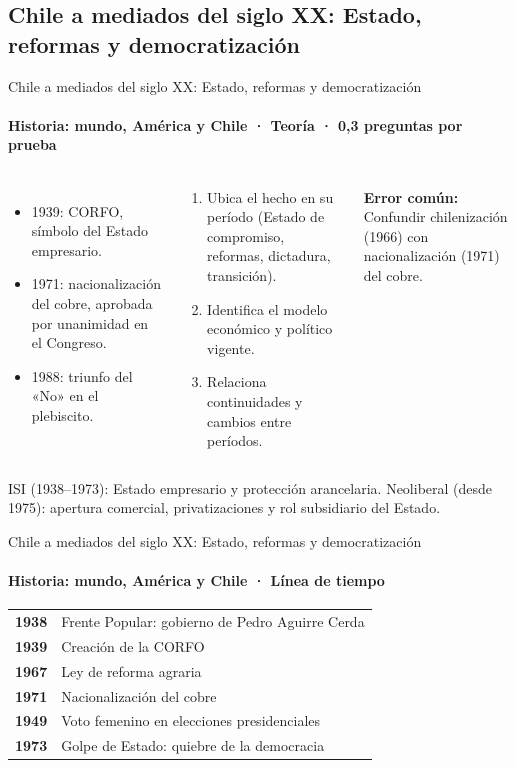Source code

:\documentclass[aspectratio=169,11pt]{beamer}
\makeatletter
\newenvironment{lineatiempo}
  {\footnotesize\renewcommand{\arraystretch}{1.15}\begin{tabular}{@{}>{\leavevmode\bfseries\color{zinc700}}p{0.14\textwidth}p{0.74\textwidth}@{}}}
  {\end{tabular}}
\newlength{\ajustealto}
\newenvironment{ajustar}[1][0.74\textheight]
  {\setlength{\ajustealto}{#1}\begin{lrbox}{\ajustecaja}\begin{minipage}{\textwidth}}
  {\end{minipage}\end{lrbox}%
   \ifdim\dimexpr\ht\ajustecaja+\dp\ajustecaja\relax>\ajustealto
     \resizebox*{!}{\ajustealto}{\usebox{\ajustecaja}}\else\usebox{\ajustecaja}\fi}
\makeatother
\begin{document}
\subsection{Chile a mediados del siglo XX: Estado, reformas y democratización}

\begin{frame}{Chile a mediados del siglo XX: Estado, reformas y democratización}
\label{tema-hi-chile-xx}
\framesubtitle{Historia: mundo, América y Chile · Teoría · 0,3 preguntas por prueba}
\begin{ajustar}
\begin{columns}[T,onlytextwidth]
\begin{itemize}\footnotesize
\item 1939: CORFO, símbolo del Estado empresario.
\item 1971: nacionalización del cobre, aprobada por unanimidad en el Congreso.
\item 1988: triunfo del «No» en el plebiscito.
\end{itemize}
\begin{cajaregla}\scriptsize \begin{enumerate}\item Ubica el hecho en su período (Estado de compromiso, reformas, dictadura, transición).\item Identifica el modelo económico y político vigente.\item Relaciona continuidades y cambios entre períodos.\end{enumerate}\end{cajaregla}
\begin{notagris}\scriptsize \textbf{Error común:} Confundir chilenización (1966) con nacionalización (1971) del cobre.\end{notagris}
\end{columns}
\begin{cajaclave}\footnotesize
ISI (1938–1973): Estado empresario y protección arancelaria. Neoliberal (desde 1975): apertura comercial, privatizaciones y rol subsidiario del Estado.
\end{cajaclave}
\end{ajustar}
\end{frame}

\begin{frame}{Chile a mediados del siglo XX: Estado, reformas y democratización}
\framesubtitle{Historia: mundo, América y Chile · Línea de tiempo}
\begin{lineatiempo}
1938 & Frente Popular: gobierno de Pedro Aguirre Cerda \\
1939 & Creación de la CORFO \\
1967 & Ley de reforma agraria \\
1971 & Nacionalización del cobre \\
1949 & Voto femenino en elecciones presidenciales \\
1973 & Golpe de Estado: quiebre de la democracia \\
\end{lineatiempo}
\end{frame}
\end{document}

• TASK:
Pictures should be left out when the records above are restated exactly.

• EXPECTED OUTPUT:
Source code

:\documentclass[aspectratio=169,11pt]{beamer}
\makeatletter
\newenvironment{lineatiempo}
  {\footnotesize\renewcommand{\arraystretch}{1.15}\begin{tabular}{@{}>{\leavevmode\bfseries\color{zinc700}}p{0.14\textwidth}p{0.74\textwidth}@{}}}
  {\end{tabular}}
\newlength{\ajustealto}
\newenvironment{ajustar}[1][0.74\textheight]
  {\setlength{\ajustealto}{#1}\begin{lrbox}{\ajustecaja}\begin{minipage}{\textwidth}}
  {\end{minipage}\end{lrbox}%
   \ifdim\dimexpr\ht\ajustecaja+\dp\ajustecaja\relax>\ajustealto
     \resizebox*{!}{\ajustealto}{\usebox{\ajustecaja}}\else\usebox{\ajustecaja}\fi}
\makeatother
\begin{document}
\subsection{Chile a mediados del siglo XX: Estado, reformas y democratización}

\begin{frame}{Chile a mediados del siglo XX: Estado, reformas y democratización}
\label{tema-hi-chile-xx}
\framesubtitle{Historia: mundo, América y Chile · Teoría · 0,3 preguntas por prueba}
\begin{ajustar}
\begin{columns}[T,onlytextwidth]
\begin{itemize}\footnotesize
\item 1939: CORFO, símbolo del Estado empresario.
\item 1971: nacionalización del cobre, aprobada por unanimidad en el Congreso.
\item 1988: triunfo del «No» en el plebiscito.
\end{itemize}
\begin{cajaregla}\scriptsize \begin{enumerate}\item Ubica el hecho en su período (Estado de compromiso, reformas, dictadura, transición).\item Identifica el modelo económico y político vigente.\item Relaciona continuidades y cambios entre períodos.\end{enumerate}\end{cajaregla}
\begin{notagris}\scriptsize \textbf{Error común:} Confundir chilenización (1966) con nacionalización (1971) del cobre.\end{notagris}
\end{columns}
\begin{cajaclave}\footnotesize
ISI (1938–1973): Estado empresario y protección arancelaria. Neoliberal (desde 1975): apertura comercial, privatizaciones y rol subsidiario del Estado.
\end{cajaclave}
\end{ajustar}
\end{frame}

\begin{frame}{Chile a mediados del siglo XX: Estado, reformas y democratización}
\framesubtitle{Historia: mundo, América y Chile · Línea de tiempo}
\begin{lineatiempo}
1938 & Frente Popular: gobierno de Pedro Aguirre Cerda \\
1939 & Creación de la CORFO \\
1967 & Ley de reforma agraria \\
1971 & Nacionalización del cobre \\
1949 & Voto femenino en elecciones presidenciales \\
1973 & Golpe de Estado: quiebre de la democracia \\
\end{lineatiempo}
\end{frame}
\end{document}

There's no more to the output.